Taxman dumps on Mr Binman over 'unacceptable' €1.8m bill
OFFICIALS from the Revenue Commissioners have launched a stinging criticism of Mr Binman's engagement with the taxman, claiming the waste management giant racked up an "unconscionable" €1.8m bill after using tax money to "shore up" its cash flow.
The claims are made in affidavits lodged with the courts in light of Mr Binman's petition for examinership protection that would give the company 100 days to get new investment and restructure its debts.
The company's largest creditor, Bank of Scotland (Ireland) (BoSI), which is owed €50m, is opposing the examinership and instead wants to appoint a receiver to take control of the company.

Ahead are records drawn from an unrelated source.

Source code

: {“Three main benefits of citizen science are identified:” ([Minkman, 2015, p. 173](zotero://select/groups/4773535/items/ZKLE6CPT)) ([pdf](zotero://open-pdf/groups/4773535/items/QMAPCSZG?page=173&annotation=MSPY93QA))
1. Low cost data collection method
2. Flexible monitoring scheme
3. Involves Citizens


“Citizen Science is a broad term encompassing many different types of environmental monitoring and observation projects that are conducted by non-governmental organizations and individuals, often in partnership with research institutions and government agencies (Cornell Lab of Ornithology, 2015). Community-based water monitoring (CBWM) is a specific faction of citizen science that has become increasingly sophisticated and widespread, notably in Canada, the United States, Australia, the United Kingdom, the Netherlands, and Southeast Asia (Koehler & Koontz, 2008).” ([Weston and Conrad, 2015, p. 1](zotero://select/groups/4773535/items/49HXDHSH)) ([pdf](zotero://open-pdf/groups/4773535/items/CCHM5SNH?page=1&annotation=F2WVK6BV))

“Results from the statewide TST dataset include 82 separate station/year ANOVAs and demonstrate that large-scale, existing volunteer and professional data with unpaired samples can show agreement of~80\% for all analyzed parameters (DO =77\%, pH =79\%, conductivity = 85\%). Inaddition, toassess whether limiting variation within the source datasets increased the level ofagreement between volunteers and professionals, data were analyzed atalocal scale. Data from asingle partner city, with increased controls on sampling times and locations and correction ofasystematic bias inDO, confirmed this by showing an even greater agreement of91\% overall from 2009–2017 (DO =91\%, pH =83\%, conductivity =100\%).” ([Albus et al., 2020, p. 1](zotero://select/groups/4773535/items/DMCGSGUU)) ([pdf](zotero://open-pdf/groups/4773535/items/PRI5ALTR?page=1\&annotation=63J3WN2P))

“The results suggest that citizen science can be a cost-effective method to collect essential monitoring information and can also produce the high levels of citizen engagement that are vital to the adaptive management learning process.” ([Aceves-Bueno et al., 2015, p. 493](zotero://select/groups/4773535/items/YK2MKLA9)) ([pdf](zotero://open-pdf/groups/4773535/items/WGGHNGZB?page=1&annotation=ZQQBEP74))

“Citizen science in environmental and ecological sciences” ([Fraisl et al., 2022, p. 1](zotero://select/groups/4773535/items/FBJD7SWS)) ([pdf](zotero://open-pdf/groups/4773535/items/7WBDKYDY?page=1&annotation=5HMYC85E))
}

Officials from the Revenue Commissioners told the court they had a "guardedly neutral" position on the examinership, but went on to launch stinging criticisms of the company's relationship with the taxman.
In affidavits, the officials detailed how Mr Binman built up a "simply unconscionable" €1.8m debt to the taxman after reducing monthly direct debit payments and failing to stick to agreed repayment schedules.
"As far as Revenue is concerned, [the company] used monies received and held for the benefit of Revenue to 'shore up' cashflow in the short term," Tim Ryan said in a sworn affidavit.
Mr Ryan pointed out that the Revenue Commissioners had "reminded" the company that it was "unsatisfactory" to use tax money to subsidise day-to-day expenses.
Mr Ryan went on to say that he was "not in a position to confirm" that he had "confidence in the ability of current management to address the company's tax affairs . . . going forward".
His comments were echoed by his colleague Noel Wall, who expressed "serious concerns" about the level of Revenue debt and the way that debt had been built up.
Mr Wall also said that the examinership proposals did "not provide sufficient comfort" that Mr Binman's management would be overhauled as part of any rescue.
The Revenue Commissioners also lodged February correspondence from the company's finance boss which claimed that the debt had built up because of delays in securing money from its lender and "a sustained attack" from a competitor.
Minutes from a meeting between the Revenue officials and the company in March said Mr Binman claimed to be in "advanced" talks with BoSI on a deal that would see the bank take a 50pc stake in the company and reduce its debt from €52m to €20m.
The case is due before the courts again tomorrow.